Collected data entries
□ □ □ □
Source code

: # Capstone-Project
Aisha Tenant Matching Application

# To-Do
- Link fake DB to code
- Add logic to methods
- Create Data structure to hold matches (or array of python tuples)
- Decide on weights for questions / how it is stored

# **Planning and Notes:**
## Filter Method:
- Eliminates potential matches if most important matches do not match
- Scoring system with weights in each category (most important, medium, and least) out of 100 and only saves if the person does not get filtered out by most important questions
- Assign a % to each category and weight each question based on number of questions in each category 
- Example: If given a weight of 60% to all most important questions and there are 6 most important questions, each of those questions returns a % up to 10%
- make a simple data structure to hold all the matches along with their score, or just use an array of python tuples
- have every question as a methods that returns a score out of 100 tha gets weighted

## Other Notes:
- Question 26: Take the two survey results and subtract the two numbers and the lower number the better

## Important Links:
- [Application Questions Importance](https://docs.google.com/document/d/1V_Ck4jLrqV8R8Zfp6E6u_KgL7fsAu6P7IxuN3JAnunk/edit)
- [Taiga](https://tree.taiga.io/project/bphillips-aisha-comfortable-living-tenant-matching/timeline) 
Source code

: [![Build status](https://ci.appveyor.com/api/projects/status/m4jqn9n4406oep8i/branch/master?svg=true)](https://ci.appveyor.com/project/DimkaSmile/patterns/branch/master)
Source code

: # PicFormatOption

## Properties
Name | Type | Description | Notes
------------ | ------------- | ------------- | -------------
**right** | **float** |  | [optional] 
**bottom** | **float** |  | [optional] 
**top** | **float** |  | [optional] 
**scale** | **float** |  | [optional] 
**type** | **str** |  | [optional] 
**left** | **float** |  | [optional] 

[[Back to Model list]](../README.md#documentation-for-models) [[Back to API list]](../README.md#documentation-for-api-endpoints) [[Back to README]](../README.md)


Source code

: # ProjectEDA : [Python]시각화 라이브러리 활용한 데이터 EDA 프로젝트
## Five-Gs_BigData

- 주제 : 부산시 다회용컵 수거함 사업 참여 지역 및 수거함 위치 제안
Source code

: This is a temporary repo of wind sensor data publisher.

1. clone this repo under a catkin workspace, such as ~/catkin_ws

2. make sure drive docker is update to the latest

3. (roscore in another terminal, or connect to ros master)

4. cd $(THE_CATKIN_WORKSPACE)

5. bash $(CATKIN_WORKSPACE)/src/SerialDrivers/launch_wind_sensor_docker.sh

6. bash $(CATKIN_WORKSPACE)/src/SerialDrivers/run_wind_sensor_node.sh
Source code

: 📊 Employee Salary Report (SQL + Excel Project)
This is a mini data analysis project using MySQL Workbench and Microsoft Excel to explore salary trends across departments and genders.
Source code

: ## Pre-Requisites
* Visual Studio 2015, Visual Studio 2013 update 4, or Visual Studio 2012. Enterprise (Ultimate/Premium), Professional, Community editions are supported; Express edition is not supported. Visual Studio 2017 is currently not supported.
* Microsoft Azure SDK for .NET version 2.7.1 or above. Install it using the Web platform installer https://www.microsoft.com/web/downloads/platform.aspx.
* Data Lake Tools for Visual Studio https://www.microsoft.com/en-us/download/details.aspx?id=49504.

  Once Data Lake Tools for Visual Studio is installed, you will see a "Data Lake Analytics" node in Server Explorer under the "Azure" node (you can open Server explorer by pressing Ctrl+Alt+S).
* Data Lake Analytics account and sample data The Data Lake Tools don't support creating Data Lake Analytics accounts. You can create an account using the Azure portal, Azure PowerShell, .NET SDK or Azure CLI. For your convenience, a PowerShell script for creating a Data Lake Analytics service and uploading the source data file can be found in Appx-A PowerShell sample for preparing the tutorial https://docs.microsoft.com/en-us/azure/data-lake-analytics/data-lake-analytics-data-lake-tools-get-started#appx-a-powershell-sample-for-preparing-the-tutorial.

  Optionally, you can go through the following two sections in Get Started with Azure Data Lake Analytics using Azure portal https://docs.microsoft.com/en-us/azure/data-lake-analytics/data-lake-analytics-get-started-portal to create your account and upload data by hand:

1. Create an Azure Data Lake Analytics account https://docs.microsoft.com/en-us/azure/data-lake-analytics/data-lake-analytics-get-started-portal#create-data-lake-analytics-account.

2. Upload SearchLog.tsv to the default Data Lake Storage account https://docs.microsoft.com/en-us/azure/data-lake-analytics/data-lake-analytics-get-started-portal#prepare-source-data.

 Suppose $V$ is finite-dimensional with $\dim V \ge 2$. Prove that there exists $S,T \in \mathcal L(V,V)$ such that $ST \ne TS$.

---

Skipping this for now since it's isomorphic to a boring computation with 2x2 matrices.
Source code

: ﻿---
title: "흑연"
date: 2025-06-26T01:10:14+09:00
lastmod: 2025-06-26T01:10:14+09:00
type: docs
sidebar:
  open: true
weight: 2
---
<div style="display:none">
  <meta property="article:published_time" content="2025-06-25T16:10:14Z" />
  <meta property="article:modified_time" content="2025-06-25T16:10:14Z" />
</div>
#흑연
□ □ □ □
Task details = Output each line of the entries exactly, so that nothing is lost.

Final answer =
Source code

: # Capstone-Project
Aisha Tenant Matching Application

# To-Do
- Link fake DB to code
- Add logic to methods
- Create Data structure to hold matches (or array of python tuples)
- Decide on weights for questions / how it is stored

# **Planning and Notes:**
## Filter Method:
- Eliminates potential matches if most important matches do not match
- Scoring system with weights in each category (most important, medium, and least) out of 100 and only saves if the person does not get filtered out by most important questions
- Assign a % to each category and weight each question based on number of questions in each category 
- Example: If given a weight of 60% to all most important questions and there are 6 most important questions, each of those questions returns a % up to 10%
- make a simple data structure to hold all the matches along with their score, or just use an array of python tuples
- have every question as a methods that returns a score out of 100 tha gets weighted

## Other Notes:
- Question 26: Take the two survey results and subtract the two numbers and the lower number the better

## Important Links:
- [Application Questions Importance](https://docs.google.com/document/d/1V_Ck4jLrqV8R8Zfp6E6u_KgL7fsAu6P7IxuN3JAnunk/edit)
- [Taiga](https://tree.taiga.io/project/bphillips-aisha-comfortable-living-tenant-matching/timeline) 
Source code

: [![Build status](https://ci.appveyor.com/api/projects/status/m4jqn9n4406oep8i/branch/master?svg=true)](https://ci.appveyor.com/project/DimkaSmile/patterns/branch/master)
Source code

: # PicFormatOption

## Properties
Name | Type | Description | Notes
------------ | ------------- | ------------- | -------------
**right** | **float** |  | [optional] 
**bottom** | **float** |  | [optional] 
**top** | **float** |  | [optional] 
**scale** | **float** |  | [optional] 
**type** | **str** |  | [optional] 
**left** | **float** |  | [optional] 

[[Back to Model list]](../README.md#documentation-for-models) [[Back to API list]](../README.md#documentation-for-api-endpoints) [[Back to README]](../README.md)


Source code

: # ProjectEDA : [Python]시각화 라이브러리 활용한 데이터 EDA 프로젝트
## Five-Gs_BigData

- 주제 : 부산시 다회용컵 수거함 사업 참여 지역 및 수거함 위치 제안
Source code

: This is a temporary repo of wind sensor data publisher.

1. clone this repo under a catkin workspace, such as ~/catkin_ws

2. make sure drive docker is update to the latest

3. (roscore in another terminal, or connect to ros master)

4. cd $(THE_CATKIN_WORKSPACE)

5. bash $(CATKIN_WORKSPACE)/src/SerialDrivers/launch_wind_sensor_docker.sh

6. bash $(CATKIN_WORKSPACE)/src/SerialDrivers/run_wind_sensor_node.sh
Source code

: 📊 Employee Salary Report (SQL + Excel Project)
This is a mini data analysis project using MySQL Workbench and Microsoft Excel to explore salary trends across departments and genders.
Source code

: ## Pre-Requisites
* Visual Studio 2015, Visual Studio 2013 update 4, or Visual Studio 2012. Enterprise (Ultimate/Premium), Professional, Community editions are supported; Express edition is not supported. Visual Studio 2017 is currently not supported.
* Microsoft Azure SDK for .NET version 2.7.1 or above. Install it using the Web platform installer https://www.microsoft.com/web/downloads/platform.aspx.
* Data Lake Tools for Visual Studio https://www.microsoft.com/en-us/download/details.aspx?id=49504.

  Once Data Lake Tools for Visual Studio is installed, you will see a "Data Lake Analytics" node in Server Explorer under the "Azure" node (you can open Server explorer by pressing Ctrl+Alt+S).
* Data Lake Analytics account and sample data The Data Lake Tools don't support creating Data Lake Analytics accounts. You can create an account using the Azure portal, Azure PowerShell, .NET SDK or Azure CLI. For your convenience, a PowerShell script for creating a Data Lake Analytics service and uploading the source data file can be found in Appx-A PowerShell sample for preparing the tutorial https://docs.microsoft.com/en-us/azure/data-lake-analytics/data-lake-analytics-data-lake-tools-get-started#appx-a-powershell-sample-for-preparing-the-tutorial.

  Optionally, you can go through the following two sections in Get Started with Azure Data Lake Analytics using Azure portal https://docs.microsoft.com/en-us/azure/data-lake-analytics/data-lake-analytics-get-started-portal to create your account and upload data by hand:

1. Create an Azure Data Lake Analytics account https://docs.microsoft.com/en-us/azure/data-lake-analytics/data-lake-analytics-get-started-portal#create-data-lake-analytics-account.

2. Upload SearchLog.tsv to the default Data Lake Storage account https://docs.microsoft.com/en-us/azure/data-lake-analytics/data-lake-analytics-get-started-portal#prepare-source-data.

 Suppose $V$ is finite-dimensional with $\dim V \ge 2$. Prove that there exists $S,T \in \mathcal L(V,V)$ such that $ST \ne TS$.

---

Skipping this for now since it's isomorphic to a boring computation with 2x2 matrices.
Source code

: ﻿---
title: "흑연"
date: 2025-06-26T01:10:14+09:00
lastmod: 2025-06-26T01:10:14+09:00
type: docs
sidebar:
  open: true
weight: 2
---
<div style="display:none">
  <meta property="article:published_time" content="2025-06-25T16:10:14Z" />
  <meta property="article:modified_time" content="2025-06-25T16:10:14Z" />
</div>
#흑연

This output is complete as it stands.